Give back an exact copy of the lines in the records below, from the line that has "With this information, the" through the line that has "Given this operational", and nothing besides.
Material for this exercise section start
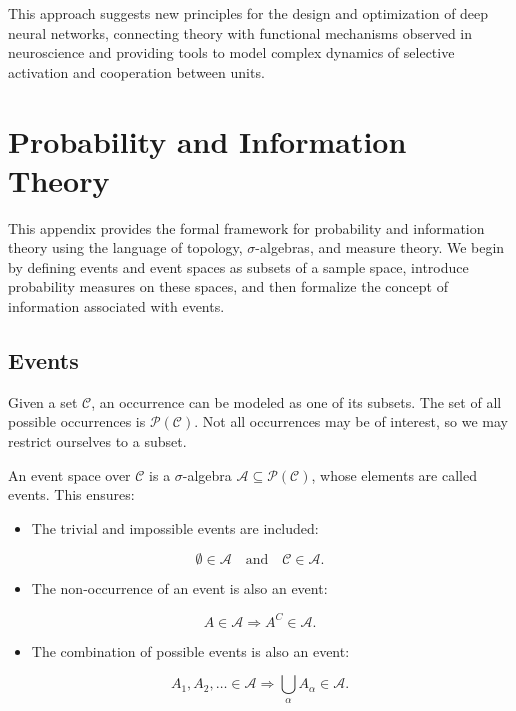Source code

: \documentclass[12pt]{article}
\begin{document}
This approach suggests new principles for the design and optimization of deep neural networks, connecting theory with functional mechanisms observed in neuroscience and providing tools to model complex dynamics of selective activation and cooperation between units.
\newpage


\section*{Probability and Information Theory}

This appendix provides the formal framework for probability and information theory using 
the language of topology, $\sigma$-algebras, and measure theory. We begin by defining events 
and event spaces as subsets of a sample space, introduce probability measures on these 
spaces, and then formalize the concept of information associated with events.
\subsection*{Events}

Given a set $\mathcal{C}$, an occurrence can be modeled as one of its subsets. The set of all possible occurrences is $\mathcal{P}(\mathcal{C})$. Not all occurrences may be of interest, so we may restrict ourselves to a subset.

An event space over $\mathcal{C}$ is a $\sigma$-algebra $\mathcal{A} \subseteq \mathcal{P}(\mathcal{C})$, whose elements are called events. This ensures:

\begin{itemize}
  \item The trivial and impossible events are included:
\end{itemize}
\begin{equation}
\emptyset \in \mathcal{A} \quad \text{and} \quad \mathcal{C} \in \mathcal{A}.
\end{equation}

\begin{itemize}
  \item The non-occurrence of an event is also an event:
\end{itemize}
\begin{equation}
A \in \mathcal{A} \Rightarrow A^C \in \mathcal{A}.
\end{equation}

\begin{itemize}
  \item The combination of possible events is also an event:
\end{itemize}
\begin{equation}
A_1, A_2, \dots \in \mathcal{A} \Rightarrow \bigcup_{\alpha} A_{\alpha} \in \mathcal{A}.
\end{equation}
\end{document}
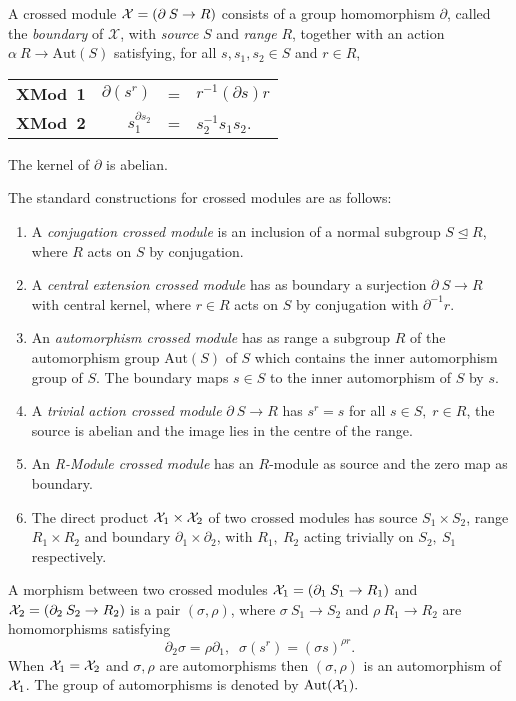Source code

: A crossed module  ${\cal X} = (\partial \: S \to R )$ 
consists of a group homomorphism $\partial $, 
called the {\em boundary} of $\mathcal{X}$, 
with {\em source} $S$  and {\em range} $R$,
together with an action 
$\alpha \: R \to \mathrm{Aut}(S)$ satisfying,  
for all $s,s_1,s_2 \in S$  and  $r \in R$,
\begin{center}
\begin{tabular}{c r c l }
\textbf{XMod\ 1\:} &  $\partial(s^r)$   &  =  &  $r^{-1} (\partial s) r$ \\
\textbf{XMod\ 2\:} &  $s_1^{\partial s_2}$  &  =  &  $s_2^{-1}s_1 s_2$.
\end{tabular}
\end{center}
The kernel of  $\partial$  is abelian.


The standard constructions for crossed modules are as follows:

\begin{enumerate}
\item A {\em conjugation crossed module}
      is an inclusion of a normal subgroup  $S \unlhd R$,
      where $R$ acts on $S$ by conjugation.
\item A {\em central extension crossed module} has as boundary a surjection
      $\partial \: S \to R$ with central kernel,
      where $r \in R$ acts on $S$ by conjugation with $\partial^{-1}r$.
\item An {\em automorphism crossed module} has as range a subgroup $R$
      of the automorphism group  $\mbox{Aut}(S)$  of  $S$
      which contains the inner automorphism group of $S$.
      The boundary maps $s \in S$  to the inner automorphism of $S$ by $s$.
\item A {\em trivial action crossed module}  $\partial \: S \to R$
      has  $s^r = s$  for all  $s \in S, \; r \in R$,  
      the source is abelian
      and the image lies in the centre of the range.
\item An {\em R-Module crossed module} has an $R$-module as source
      and the zero map as boundary.
\item The direct product  ${\cal X}_{1} \times {\cal X}_{2}$
      of two crossed modules has source  $S_1 \times S_2$,
      range  $R_1 \times R_2$  and boundary
      $\partial_1 \times \partial_2$,  with  $R_1,\ R_2$  acting
      trivially on  $S_2,\ S_1$  respectively.
\end{enumerate}

A morphism between two crossed modules 
${\cal X}_{1} = (\partial_1 \: S_1 \to R_1)$ and  
${\cal X}_{2} = (\partial_2 \: S_2 \to R_2)$ 
is a pair  $(\sigma, \rho)$, where 
$ \sigma \: S_1 \to S_2$ and $ \rho \: R_1 \to R_2$ 
are homomorphisms satisfying
$$
\partial_2 \sigma = \rho \partial_1, \; \;
\sigma(s^r) = (\sigma s)^{\rho r}.
$$
When ${\cal X}_{1} = {\cal X}_{2}$
and $ \sigma, \rho $ are automorphisms then 
$(\sigma, \rho)$  is an automorphism of ${\cal X}_1$. 
The group of automorphisms is denoted 
by $\mathrm{Aut}({\cal X}_1 ).$ 


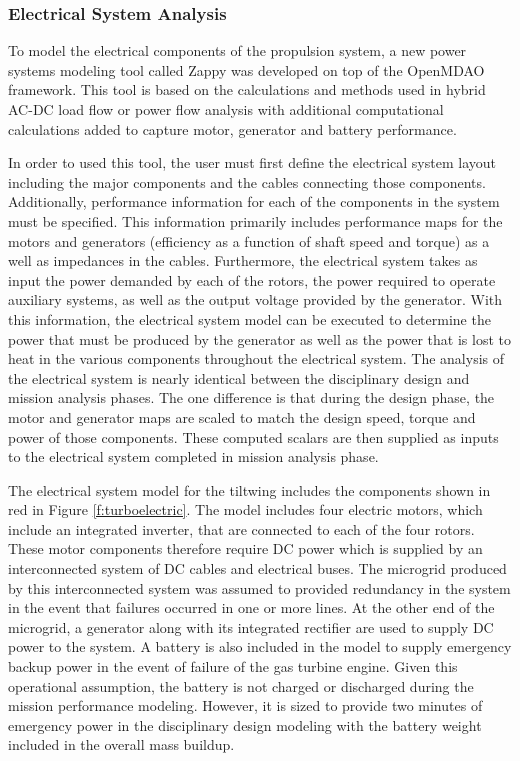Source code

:
\subsubsection{Electrical System Analysis} %
To model the electrical components of the propulsion system, a new power systems modeling tool called Zappy was developed on top of the OpenMDAO framework.  
This tool is based on the calculations and methods used in hybrid AC-DC load flow or power flow analysis\cite{hendricks2019load} with additional computational calculations added to capture motor, generator and battery performance. 

In order to used this tool, the user must first define the electrical system layout including the major components and the cables connecting those components.
Additionally, performance information for each of the components in the system must be specified.
This information primarily includes performance maps for the motors and generators (efficiency as a function of shaft speed and torque) as a well as impedances in the cables.
Furthermore, the electrical system takes as input the power demanded by each of the rotors, the power required to operate auxiliary systems, as well as the output voltage provided by the generator.
With this information, the electrical system model can be executed to determine the power that must be produced by the generator as well as the power that is lost to heat in the various components throughout the electrical system.
The analysis of the electrical system is nearly identical between the disciplinary design and mission analysis phases.
The one difference is that during the design phase, the motor and generator maps are scaled to match the design speed, torque and power of those components.  
These computed scalars are then supplied as inputs to the electrical system completed in mission analysis phase. 

The electrical system model for the tiltwing includes the components shown in red in Figure \ref{f:turboelectric}.
The model includes four electric motors, which include an integrated inverter, that are connected to each of the four rotors.
These motor components therefore require DC power which is supplied by an interconnected system of DC cables and electrical buses.
The microgrid produced by this interconnected system was assumed to provided redundancy in the system in the event that failures occurred in one or more lines.
At the other end of the microgrid, a generator along with its integrated rectifier are used to supply DC power to the system.
A battery is also included in the model to supply emergency backup power in the event of failure of the gas turbine engine.
Given this operational assumption, the battery is not charged or discharged during the mission performance modeling.
However, it is sized to provide two minutes of emergency power in the disciplinary design modeling with the battery weight included in the overall mass buildup.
Material for this exercise section end
Answer section:
With this information, the electrical system model can be executed to determine the power that must be produced by the generator as well as the power that is lost to heat in the various components throughout the electrical system.
The analysis of the electrical system is nearly identical between the disciplinary design and mission analysis phases.
The one difference is that during the design phase, the motor and generator maps are scaled to match the design speed, torque and power of those components.  
These computed scalars are then supplied as inputs to the electrical system completed in mission analysis phase. 

The electrical system model for the tiltwing includes the components shown in red in Figure \ref{f:turboelectric}.
The model includes four electric motors, which include an integrated inverter, that are connected to each of the four rotors.
These motor components therefore require DC power which is supplied by an interconnected system of DC cables and electrical buses.
The microgrid produced by this interconnected system was assumed to provided redundancy in the system in the event that failures occurred in one or more lines.
At the other end of the microgrid, a generator along with its integrated rectifier are used to supply DC power to the system.
A battery is also included in the model to supply emergency backup power in the event of failure of the gas turbine engine.
Given this operational assumption, the battery is not charged or discharged during the mission performance modeling.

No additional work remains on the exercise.